Theo M. de Reijke 1, Jean J.M.C.H. de la Rosette 1, Cora N. Sternberg 2
1 Department Of Urology Academic Medical Center, Amsterdam
2 Department of Medical Oncology San Camillo And Forlanini Hospitals, Rome

keywords

stercz, rak stercza, hormonooporność, chemioterapia, leczenie celowane

summary

Patients with locally advanced or metastatic prostate cancer are being treated with different forms of androgen deprivation therapy. The median time progression of this treatment approach ranges between 14 and 30 months. Following biochemical or objective progression the prostate cancer cells can still be androgen dependent for some time. The different treatment approaches in this disease stage are being described, including the working mechanism and possible application as second line treatment. Inevitably, however, the patient will progress to a hormone refractory prostate cancer stage. Recently, for the first time it was reported that docetaxel-based chemotherapy resulted in a modest survival benefit of approximately 2 months in patients with hormone refractory prostate cancer. The question is at this moment when to start this palliative chemotherapy and in which patients. Clearly, an improvement of these survival rates is necessary and several other approaches have been or are being investigated in patients with hormone refractory prostate cancer.
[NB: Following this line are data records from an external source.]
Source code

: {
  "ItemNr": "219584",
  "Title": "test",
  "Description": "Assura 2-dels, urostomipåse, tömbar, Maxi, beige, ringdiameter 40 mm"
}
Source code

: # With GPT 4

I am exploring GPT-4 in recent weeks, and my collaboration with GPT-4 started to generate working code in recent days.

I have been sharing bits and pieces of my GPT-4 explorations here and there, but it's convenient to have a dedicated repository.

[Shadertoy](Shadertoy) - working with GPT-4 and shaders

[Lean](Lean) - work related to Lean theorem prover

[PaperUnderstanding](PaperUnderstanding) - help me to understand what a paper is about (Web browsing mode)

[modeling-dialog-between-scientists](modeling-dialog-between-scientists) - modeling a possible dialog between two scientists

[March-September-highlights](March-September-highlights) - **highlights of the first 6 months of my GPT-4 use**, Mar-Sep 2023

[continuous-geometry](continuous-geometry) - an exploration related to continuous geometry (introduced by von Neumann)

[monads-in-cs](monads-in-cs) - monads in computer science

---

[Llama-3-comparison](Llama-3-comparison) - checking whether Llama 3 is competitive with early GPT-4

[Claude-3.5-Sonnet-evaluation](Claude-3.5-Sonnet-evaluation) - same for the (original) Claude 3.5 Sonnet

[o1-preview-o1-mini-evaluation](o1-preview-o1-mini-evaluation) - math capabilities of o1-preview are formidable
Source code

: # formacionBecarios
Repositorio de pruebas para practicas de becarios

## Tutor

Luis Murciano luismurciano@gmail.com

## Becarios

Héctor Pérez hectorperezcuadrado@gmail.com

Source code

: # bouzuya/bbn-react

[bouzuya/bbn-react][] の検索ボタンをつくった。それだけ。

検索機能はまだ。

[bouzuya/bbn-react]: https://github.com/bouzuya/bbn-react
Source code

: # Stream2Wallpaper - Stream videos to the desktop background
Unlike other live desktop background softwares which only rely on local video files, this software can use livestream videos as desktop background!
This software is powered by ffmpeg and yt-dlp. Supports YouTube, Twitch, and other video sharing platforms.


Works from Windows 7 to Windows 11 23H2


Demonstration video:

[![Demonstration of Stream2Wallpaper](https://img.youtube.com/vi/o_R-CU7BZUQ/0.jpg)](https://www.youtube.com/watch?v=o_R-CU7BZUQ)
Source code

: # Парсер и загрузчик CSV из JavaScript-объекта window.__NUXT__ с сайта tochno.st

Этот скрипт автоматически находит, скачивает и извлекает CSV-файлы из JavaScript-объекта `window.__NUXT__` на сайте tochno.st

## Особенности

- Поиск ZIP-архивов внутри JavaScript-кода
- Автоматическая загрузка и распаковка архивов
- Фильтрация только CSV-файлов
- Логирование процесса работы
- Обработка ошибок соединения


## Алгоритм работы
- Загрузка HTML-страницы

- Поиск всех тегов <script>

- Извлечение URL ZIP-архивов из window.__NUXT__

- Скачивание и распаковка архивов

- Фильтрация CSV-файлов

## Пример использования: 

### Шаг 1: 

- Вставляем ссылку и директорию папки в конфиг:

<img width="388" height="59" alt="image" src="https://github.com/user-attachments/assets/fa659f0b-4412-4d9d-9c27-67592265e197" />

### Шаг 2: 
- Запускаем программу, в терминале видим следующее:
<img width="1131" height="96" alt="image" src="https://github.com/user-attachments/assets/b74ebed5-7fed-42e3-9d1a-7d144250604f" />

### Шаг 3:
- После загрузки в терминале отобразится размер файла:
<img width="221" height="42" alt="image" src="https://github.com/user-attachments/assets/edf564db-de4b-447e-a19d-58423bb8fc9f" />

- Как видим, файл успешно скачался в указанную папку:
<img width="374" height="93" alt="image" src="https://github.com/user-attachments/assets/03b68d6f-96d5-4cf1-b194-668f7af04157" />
The current stage of these treatment modalities are being discussed and put into clinical perspective. The great challenge will be to select these treatment modalities from the abundance of new agents that are in the pipeline of the pharmaceutical companies. Which of these targeted therapies have the biggest potential to be active as mono- or combination therapy in patients with prostate cancer? The goal of the treatment using the new treatment modalities will be to convert prostate cancer from a proliferative into a chronic disease. It is clear that selection of patients, using e. g. nomograms, genomics/proteomics, and side effect profile will then be very important. It is obvious that most of these new treatments will be tested in patients with hormone refractory prostate cancer, but once there is proven activity an earlier start of the treatment should be investigated. The setup of clinical trials with other endpoints (not survival) should be discussed in order to speed up the introduction of these new treatment modalities.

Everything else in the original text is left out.